Mesmo em países onde se esperaria uma separação consistente entre Estado e religião e onde o regime democrático deveria garantir convívio saudável entre a produção artística e a sociedade, tem sido frequente a desprogramação, o cancelamento de exposições e eventos culturais. Blasfêmia, linguajar inadequado, atentado ao pudor são noções que vêm comparecendo de maneira insistente nos debates públicos em torno de exposições, espetáculos, filmes e livros.

A vigilância seletiva e falsamente pudica dos algoritmos sobre imagens de nudez e nus artísticos nas redes sociais já levou à suspensão de usuários que postaram reproduções de A liberdade guiando o povo, de Delacroix, da estátua da Pequena Sereia, símbolo de Copenhague, dos yanomami em fotos de Claudia Andujar e de trabalhos de Anna Bella Geiger. Acrescente-se à combinação tóxica entre religião, política e tecnologias digitais o fato de os novos representantes da direita populista munirem-se de modo bastante eficiente de estratégias de assédio jurídico que visam à criminalização de exposições, curadorias, instituições e artistas.

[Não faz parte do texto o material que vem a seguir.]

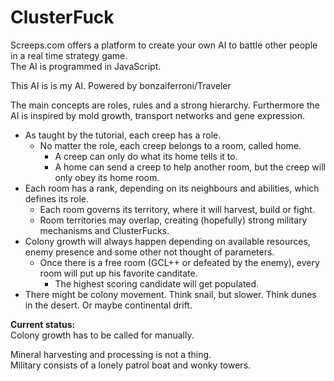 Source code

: # ClusterFuck

Screeps.com offers a platform to create your own AI to battle other people in a real time strategy game.<br>
The AI is programmed in JavaScript.

This AI is is my AI. Powered by bonzaiferroni/Traveler

The main concepts are roles, rules and a strong hierarchy. Furthermore the AI is inspired by mold growth, transport networks and gene expression.
- As taught by the tutorial, each creep has a role.
  - No matter the role, each creep belongs to a room, called home.
    - A creep can only do what its home tells it to.
    - A home can send a creep to help another room, but the creep will only obey its home room.
- Each room has a rank, depending on its neighbours and abilities, which defines its role.
  - Each room governs its territory, where it will harvest, build or fight.
  - Room territories may overlap, creating (hopefully) strong military mechanisms and ClusterFucks.
- Colony growth will always happen depending on available resources, enemy presence and some other not thought of parameters.
  - Once there is a free room (GCL++ or defeated by the enemy), every room will put up his favorite canditate.
    - The highest scoring candidate will get populated.
- There might be colony movement. Think snail, but slower. Think dunes in the desert. Or maybe continental drift.

<b>Current status:</b><br>
Colony growth has to be called for manually.<br>

Mineral harvesting and processing is not a thing. <br>
Military consists of a lonely patrol boat and wonky towers.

O papel contemporâneo das imagens artísticas não pode ser entendido sem a compreensão de sua inserção na cultura visual e nas instituições que regulam e determinam os modos de ver e a margem de liberdade do espectador. Vivemos uma época de produção de fobias sociais manipuladas por projetos de poder autoritário. Daí o incentivo à repulsa e até criminalização de imagens que não atendam aos padrões de uma moralidade instrumentalizada por interesses políticos e financeiros. O espectador fóbico que os fanatismos produzem está condenado a ficar aprisionado num regime de sentido unívoco, cego para os muitos sentidos e interpretações de uma mesma imagem. Quando a dúvida sobre o que está sendo visto é tomada de assalto por certezas fóbicas, recai-se num campo fechado de significações e de empobrecimento da experiência do espectador. Para que uma sociedade promova a transformação da arte em crime, é antes necessário reduzi-la enquanto fenômeno, suspender a dúvida sobre seu sentido, dogmatizar sua recepção. A lógica jurídica adotada pelo fanatismo político-religioso reduz a arte a um campo potencial de infrações. Assim também o incentivo ao medo das imagens artísticas tende a submeter o regime estético e cultural a uma determinação jurídico-religiosa obscurantista.

'Nan and Brian in Bed', NYC. 1983 (Foto Nan Goldin)
‘Nan and Brian in Bed’, NYC. 1983 (Foto Nan Goldin)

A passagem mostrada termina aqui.